16年間、カラスをペットとして飼い続けて分かったこと【けっこうカワイイ?】

コミックエッセイ

2014/11/14

 先日、車で田舎道を走っていたら、道路の真ん中に黒々としたものが。スピードを落としてよけると、目に入ったのは猫の死体と数羽のカラス。猫は見るも無残な姿に。カラス憎し、猫あわれ…。

 では、これが逆だったらどうだろう? 傷ついたカラスを見ても、多くの人はおそらくたいしてなんとも思わないのではないだろうか。

 ところが、そんなカラスを助けた人がいる。それが漫画家の犬養ヒロさん。元々動物看護士として動物病院に勤務したことがあるくらい、根っからの動物好き。ある日、猫に羽をかまれて飛べないでいたハシボソカラスのヒナを見つけたそうだ。そこでかわいそうに思った犬養さんは、愛情深い親ガラスに襲われつつもなんとか保護。傷が治ったら自然にかえすつもりが、動物病院で一生飛べないと診断されたために、自宅で飼うことに。コミックエッセイ『カラス飼っちゃいました』(ぶんか社)で、かいがいしく世話をするカラスライフを披露する。

 そもそもカラスを飼うことができるのか? NPO札幌カラス研究会によると、カラスを含める野生動物をペットとして飼育することはできないそうだ。ただ、傷ついたカラスを「傷病鳥獣」として保護した場合、元気になるまで飼育することは仕方がないとの見解を示している。ということは、やはりカラスをペットにするなんて貴重な経験なのだ。誰も飼おうと思わないだろうから、うらやましく思うこともないだろうけれど。

 そして、実際、この本を読むとカラスがいかにペットに向かないかがよくわかる。スズメやカラスの巣の下がフンだらけであることからわかるように、鳥類はよくフンをする。空を飛ぶときに身を軽くするため、ひんぱんに排泄を繰り返すのだ。カラスも例外ではなく、犬養さんもカラスの“かぁ子りん”のうんこの処理に日々明け暮れている。
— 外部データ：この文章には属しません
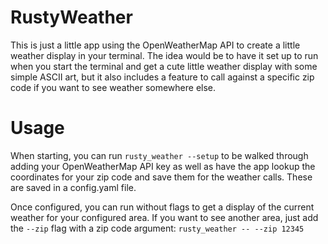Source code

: # RustyWeather

This is just a little app using the OpenWeatherMap API to create a little weather display in your terminal. The idea would be to have it set up to run when you start the terminal and get a cute little weather display with some simple ASCII art, but it also includes a feature to call against a specific zip code if you want to see weather somewhere else. 

# Usage

When starting, you can run `rusty_weather --setup` to be walked through adding your OpenWeatherMap API key as well as have the app lookup the coordinates for your zip code and save them for the weather calls. These are saved in a config.yaml file. 

Once configured, you can run without flags to get a display of the current weather for your configured area. If you want to see another area, just add the `--zip` flag with a zip code argument: `rusty_weather -- --zip 12345`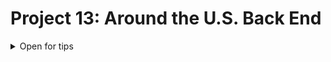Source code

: # Project 13: Around the U.S. Back End  

<details>
   <summary>Open for tips</summary> 

##  
  
`/controllers` — allow you to manage the user and card collections respectively.  

`/models` -   models is a wrappers around the schema.

`/routes` — routing files.  


 
  
## Running the Project  
  
`npm run start` — to launch the server.  
  
`npm run dev` — to launch the server with the hot reload feature.  

`npm run lint` — for finding problems in code patterns.

`npm run lintfix` — for fix problems.

</details>
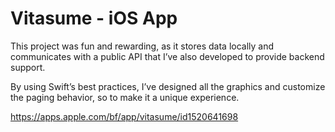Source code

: # Vitasume - iOS App

This project was fun and rewarding, as it stores data locally and communicates with a public API that I’ve also developed to provide backend support.

By using Swift’s best practices, I’ve designed all the graphics and customize the paging behavior, so to make it a unique experience.

https://apps.apple.com/bf/app/vitasume/id1520641698

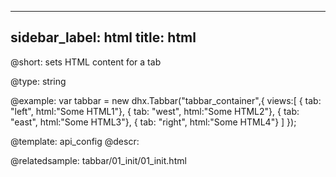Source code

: 
---
sidebar_label: html
title: html
---          

@short: 
sets HTML content for a tab




@type: string

@example: 
var tabbar = new dhx.Tabbar("tabbar_container",{
	views:[ 
		{ tab: "left", html:"Some HTML1"},
		{ tab: "west", html:"Some HTML2"},
		{ tab: "east", html:"Some HTML3"},
		{ tab: "right", html:"Some HTML4"}
   ]
});


@template:	api_config
@descr: 


@relatedsample:
tabbar/01_init/01_init.html

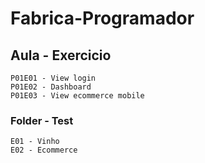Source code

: # Fabrica-Programador
## Aula - Exercicio 
    P01E01 - View login
    P01E02 - Dashboard
    P01E03 - View ecommerce mobile


### Folder - Test
    E01 - Vinho
    E02 - Ecommerce
    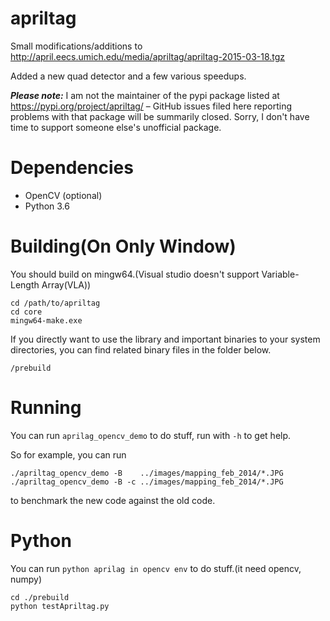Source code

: apriltag
========

Small modifications/additions to  http://april.eecs.umich.edu/media/apriltag/apriltag-2015-03-18.tgz

Added a new quad detector and a few various speedups.

***Please note:*** I am not the maintainer of the pypi package listed at https://pypi.org/project/apriltag/ – GitHub issues filed here reporting problems with that package will be summarily closed. Sorry, I don't have time to support someone else's unofficial package.

Dependencies
============

  - OpenCV (optional)
  - Python 3.6
 
Building(On Only Window)
========
You should build on mingw64.(Visual studio doesn't support Variable-Length Array(VLA))

    cd /path/to/apriltag
    cd core
    mingw64-make.exe

If you directly want to use the library and important binaries to your system directories, you can find related binary files in the folder below.

    /prebuild

Running
=======

You can run `aprilag_opencv_demo` to do stuff, run with `-h` to get help.

So for example, you can run

    ./apriltag_opencv_demo -B    ../images/mapping_feb_2014/*.JPG
    ./apriltag_opencv_demo -B -c ../images/mapping_feb_2014/*.JPG

to benchmark the new code against the old code.

Python
======
You can run `python aprilag in opencv env` to do stuff.(it need opencv, numpy)

    cd ./prebuild
    python testApriltag.py
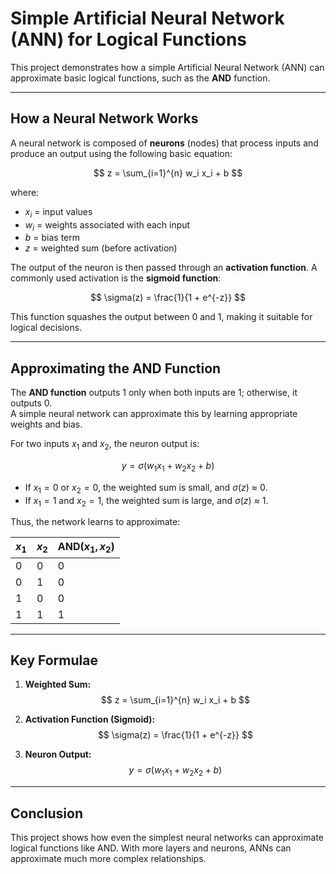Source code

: # Simple Artificial Neural Network (ANN) for Logical Functions

This project demonstrates how a simple Artificial Neural Network (ANN) can approximate basic logical functions, such as the **AND** function.

---

## How a Neural Network Works

A neural network is composed of **neurons** (nodes) that process inputs and produce an output using the following basic equation:

$$
z = \sum_{i=1}^{n} w_i x_i + b
$$

where:
- $x_i$ = input values  
- $w_i$ = weights associated with each input  
- $b$ = bias term  
- $z$ = weighted sum (before activation)  

The output of the neuron is then passed through an **activation function**. A commonly used activation is the **sigmoid function**:

$$
\sigma(z) = \frac{1}{1 + e^{-z}}
$$

This function squashes the output between 0 and 1, making it suitable for logical decisions.

---

## Approximating the AND Function

The **AND function** outputs 1 only when both inputs are 1; otherwise, it outputs 0.  
A simple neural network can approximate this by learning appropriate weights and bias.

For two inputs $x_1$ and $x_2$, the neuron output is:

$$
y = \sigma(w_1 x_1 + w_2 x_2 + b)
$$

- If $x_1 = 0$ or $x_2 = 0$, the weighted sum is small, and $\sigma(z)$ ≈ 0.  
- If $x_1 = 1$ and $x_2 = 1$, the weighted sum is large, and $\sigma(z)$ ≈ 1.  

Thus, the network learns to approximate:

| $x_1$ | $x_2$ | AND($x_1, x_2$) |
|-------|-------|-----------------|
|   0   |   0   |        0        |
|   0   |   1   |        0        |
|   1   |   0   |        0        |
|   1   |   1   |        1        |

---

## Key Formulae

1. **Weighted Sum:**
   $$
   z = \sum_{i=1}^{n} w_i x_i + b
   $$

2. **Activation Function (Sigmoid):**
   $$
   \sigma(z) = \frac{1}{1 + e^{-z}}
   $$

3. **Neuron Output:**
   $$
   y = \sigma(w_1 x_1 + w_2 x_2 + b)
   $$

---

## Conclusion

This project shows how even the simplest neural networks can approximate logical functions like AND. With more layers and neurons, ANNs can approximate much more complex relationships.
しかも、犬養さんはほかの犬や猫とともに放し飼いに近い状態で飼っている様子。かぁ子りんは、鳥の特徴である尿と便が一緒になったものを所構わずべちゃっと落とす。このため、犬養さんは「うんこ鳥」と何度となくかぁ子りんをののしっている。

 さらに、かぁ子りんはとてもくさいらしい。きれい好きのため、寒い冬でも天気が良い日にはベランダで水浴びをするそうだが、それでもスパイシーで野性的なにおいが消えないという。そもそもハシボソガラスは、墨汁とキュウリを足して2で割ったようなニオイがするそうだ。
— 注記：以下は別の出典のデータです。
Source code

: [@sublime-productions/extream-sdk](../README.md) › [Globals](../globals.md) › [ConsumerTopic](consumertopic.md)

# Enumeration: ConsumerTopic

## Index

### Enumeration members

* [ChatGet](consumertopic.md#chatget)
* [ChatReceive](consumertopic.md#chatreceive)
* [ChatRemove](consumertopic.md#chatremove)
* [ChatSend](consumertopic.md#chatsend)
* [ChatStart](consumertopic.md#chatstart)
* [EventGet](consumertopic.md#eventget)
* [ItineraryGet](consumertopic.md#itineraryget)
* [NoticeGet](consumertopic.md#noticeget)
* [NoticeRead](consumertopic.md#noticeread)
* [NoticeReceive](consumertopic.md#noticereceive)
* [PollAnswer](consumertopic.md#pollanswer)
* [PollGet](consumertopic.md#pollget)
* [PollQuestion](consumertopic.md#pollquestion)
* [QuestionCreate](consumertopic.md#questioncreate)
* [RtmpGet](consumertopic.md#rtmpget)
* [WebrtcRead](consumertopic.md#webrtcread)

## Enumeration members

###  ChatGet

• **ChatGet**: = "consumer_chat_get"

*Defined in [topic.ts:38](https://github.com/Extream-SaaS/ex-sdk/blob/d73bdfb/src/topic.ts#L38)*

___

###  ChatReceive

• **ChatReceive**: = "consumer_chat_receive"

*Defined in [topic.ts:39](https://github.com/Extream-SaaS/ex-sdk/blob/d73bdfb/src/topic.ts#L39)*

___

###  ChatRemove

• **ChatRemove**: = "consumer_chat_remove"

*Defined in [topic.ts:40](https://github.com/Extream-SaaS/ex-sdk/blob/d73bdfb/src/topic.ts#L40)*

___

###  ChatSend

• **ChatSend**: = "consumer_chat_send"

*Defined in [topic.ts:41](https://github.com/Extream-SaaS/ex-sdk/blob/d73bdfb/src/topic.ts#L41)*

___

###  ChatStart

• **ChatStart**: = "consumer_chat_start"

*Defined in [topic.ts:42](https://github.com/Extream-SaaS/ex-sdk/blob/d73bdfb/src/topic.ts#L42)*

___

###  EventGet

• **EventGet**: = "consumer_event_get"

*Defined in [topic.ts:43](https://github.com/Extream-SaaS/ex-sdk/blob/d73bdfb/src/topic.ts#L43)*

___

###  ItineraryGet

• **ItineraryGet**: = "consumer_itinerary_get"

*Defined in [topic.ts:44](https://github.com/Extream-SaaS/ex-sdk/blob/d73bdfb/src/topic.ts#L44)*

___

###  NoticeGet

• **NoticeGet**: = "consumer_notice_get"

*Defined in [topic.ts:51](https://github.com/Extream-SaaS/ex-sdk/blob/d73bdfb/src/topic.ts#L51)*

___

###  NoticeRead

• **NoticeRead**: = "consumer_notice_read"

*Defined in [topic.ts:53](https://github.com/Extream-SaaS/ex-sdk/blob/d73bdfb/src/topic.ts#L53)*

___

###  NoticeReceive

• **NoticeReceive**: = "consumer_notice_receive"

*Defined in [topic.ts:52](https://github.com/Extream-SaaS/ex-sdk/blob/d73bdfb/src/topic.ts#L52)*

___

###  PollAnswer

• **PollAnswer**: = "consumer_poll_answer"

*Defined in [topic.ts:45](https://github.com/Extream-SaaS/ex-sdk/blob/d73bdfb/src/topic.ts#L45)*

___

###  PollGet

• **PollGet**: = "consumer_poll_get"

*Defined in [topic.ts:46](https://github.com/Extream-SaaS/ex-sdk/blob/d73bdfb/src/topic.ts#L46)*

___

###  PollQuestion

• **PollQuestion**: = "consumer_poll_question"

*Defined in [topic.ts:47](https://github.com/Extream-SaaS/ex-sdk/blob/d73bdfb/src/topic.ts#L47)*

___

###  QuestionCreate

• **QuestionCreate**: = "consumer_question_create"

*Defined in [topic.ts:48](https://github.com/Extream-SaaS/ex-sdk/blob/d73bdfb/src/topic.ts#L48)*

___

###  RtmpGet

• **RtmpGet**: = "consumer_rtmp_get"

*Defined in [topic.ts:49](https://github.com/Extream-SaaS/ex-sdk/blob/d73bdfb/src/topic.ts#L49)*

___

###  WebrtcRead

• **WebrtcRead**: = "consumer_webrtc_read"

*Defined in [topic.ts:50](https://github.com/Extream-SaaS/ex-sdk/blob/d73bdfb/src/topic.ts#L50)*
 残念ながら、とても飼おうとは思えない。犬養さん自身「カラスだけは拾うな!」と警告する。それでも、犬養さんはかぁ子りんが2013年12月に最期を迎えるまで16年もの間、世話し続けた。そして今、かぁ子りんのことを思い出すたびに、泣けて泣けてたまらないという。それはなぜか。ご存じの通り、カラスはとても頭がいい。ある研究によれば犬よりも賢いそうだ。そんなかぁ子りんは、ものすごく犬養さんになついていた。
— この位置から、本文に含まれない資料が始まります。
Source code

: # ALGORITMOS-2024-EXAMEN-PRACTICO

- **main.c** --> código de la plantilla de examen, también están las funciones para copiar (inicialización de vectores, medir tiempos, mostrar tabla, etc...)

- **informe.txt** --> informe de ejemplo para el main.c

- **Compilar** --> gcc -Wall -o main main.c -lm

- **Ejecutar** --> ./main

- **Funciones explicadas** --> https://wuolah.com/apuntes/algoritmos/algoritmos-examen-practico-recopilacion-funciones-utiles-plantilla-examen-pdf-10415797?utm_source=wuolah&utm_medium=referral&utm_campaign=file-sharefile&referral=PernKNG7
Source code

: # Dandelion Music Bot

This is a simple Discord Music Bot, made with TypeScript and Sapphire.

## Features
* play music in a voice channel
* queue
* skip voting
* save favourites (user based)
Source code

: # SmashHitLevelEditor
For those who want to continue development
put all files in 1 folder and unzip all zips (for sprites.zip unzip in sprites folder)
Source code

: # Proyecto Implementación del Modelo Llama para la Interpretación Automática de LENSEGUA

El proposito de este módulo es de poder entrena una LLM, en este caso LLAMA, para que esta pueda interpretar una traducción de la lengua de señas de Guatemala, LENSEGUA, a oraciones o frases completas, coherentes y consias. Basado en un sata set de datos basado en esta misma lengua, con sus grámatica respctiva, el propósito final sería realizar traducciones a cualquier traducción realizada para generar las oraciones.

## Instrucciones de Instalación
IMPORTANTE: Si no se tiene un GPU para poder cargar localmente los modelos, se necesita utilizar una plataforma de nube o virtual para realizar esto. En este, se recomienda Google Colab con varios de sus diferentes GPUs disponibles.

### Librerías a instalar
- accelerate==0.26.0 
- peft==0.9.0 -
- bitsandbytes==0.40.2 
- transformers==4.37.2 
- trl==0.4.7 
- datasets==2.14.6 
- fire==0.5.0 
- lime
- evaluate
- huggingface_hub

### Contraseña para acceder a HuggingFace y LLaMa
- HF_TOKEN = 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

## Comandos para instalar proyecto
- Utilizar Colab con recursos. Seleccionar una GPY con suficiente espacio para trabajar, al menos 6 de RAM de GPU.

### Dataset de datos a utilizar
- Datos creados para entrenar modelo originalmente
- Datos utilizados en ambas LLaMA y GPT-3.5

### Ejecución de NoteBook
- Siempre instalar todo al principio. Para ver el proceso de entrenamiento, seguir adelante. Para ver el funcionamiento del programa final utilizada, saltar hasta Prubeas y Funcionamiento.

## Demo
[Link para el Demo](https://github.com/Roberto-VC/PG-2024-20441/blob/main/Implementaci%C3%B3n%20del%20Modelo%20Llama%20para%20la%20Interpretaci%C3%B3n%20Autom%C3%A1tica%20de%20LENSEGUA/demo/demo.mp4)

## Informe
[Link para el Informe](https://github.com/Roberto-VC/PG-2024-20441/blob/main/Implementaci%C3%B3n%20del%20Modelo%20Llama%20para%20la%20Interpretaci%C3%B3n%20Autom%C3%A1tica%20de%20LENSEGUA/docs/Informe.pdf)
 かぁ子りんは普段「がぁがぁ」と鳴くが、犬養さんが買い物から帰ってくると、「ワンワン」と犬の鳴きまねをして大興奮しながら迎えてくれる。大好物の生肉をちらつかせると、すかさず甘えてくるそうだ。エサの器や小屋の床を壊すほどの破壊力を持つくちばしで、犬養さんの手をつんつんと優しくつついて肉をおねだりする。そして、「グェ~」と幸せそうな声を発しながらガツガツと食べる。

 また、カラスを触ることさえないので知る由もないが、かぁ子りんは頭をなでられるのが好きらしい。犬養さんがその小さな頭を指でなでてあげると、うっとりと気持ちよさそうな顔をして目をつぶるという。

 その様子はまるで犬と同じ。いや、従順な犬よりも独立心の強い猫よりも、怒ったり喜んだり感受性がとても豊かだ。害鳥として凶暴性ばかりが目立つカラスだが、実は心をもった生き物であることがわかる。

 都会にカラスが増え、人間とのにらみ合いが続く昨今。互いの心の距離をもっと縮めることができたなら、カラスとのゴミ捨て場戦争によりよい打開策を見出し、仲良く共存できる道を探すことができる…かもしれない。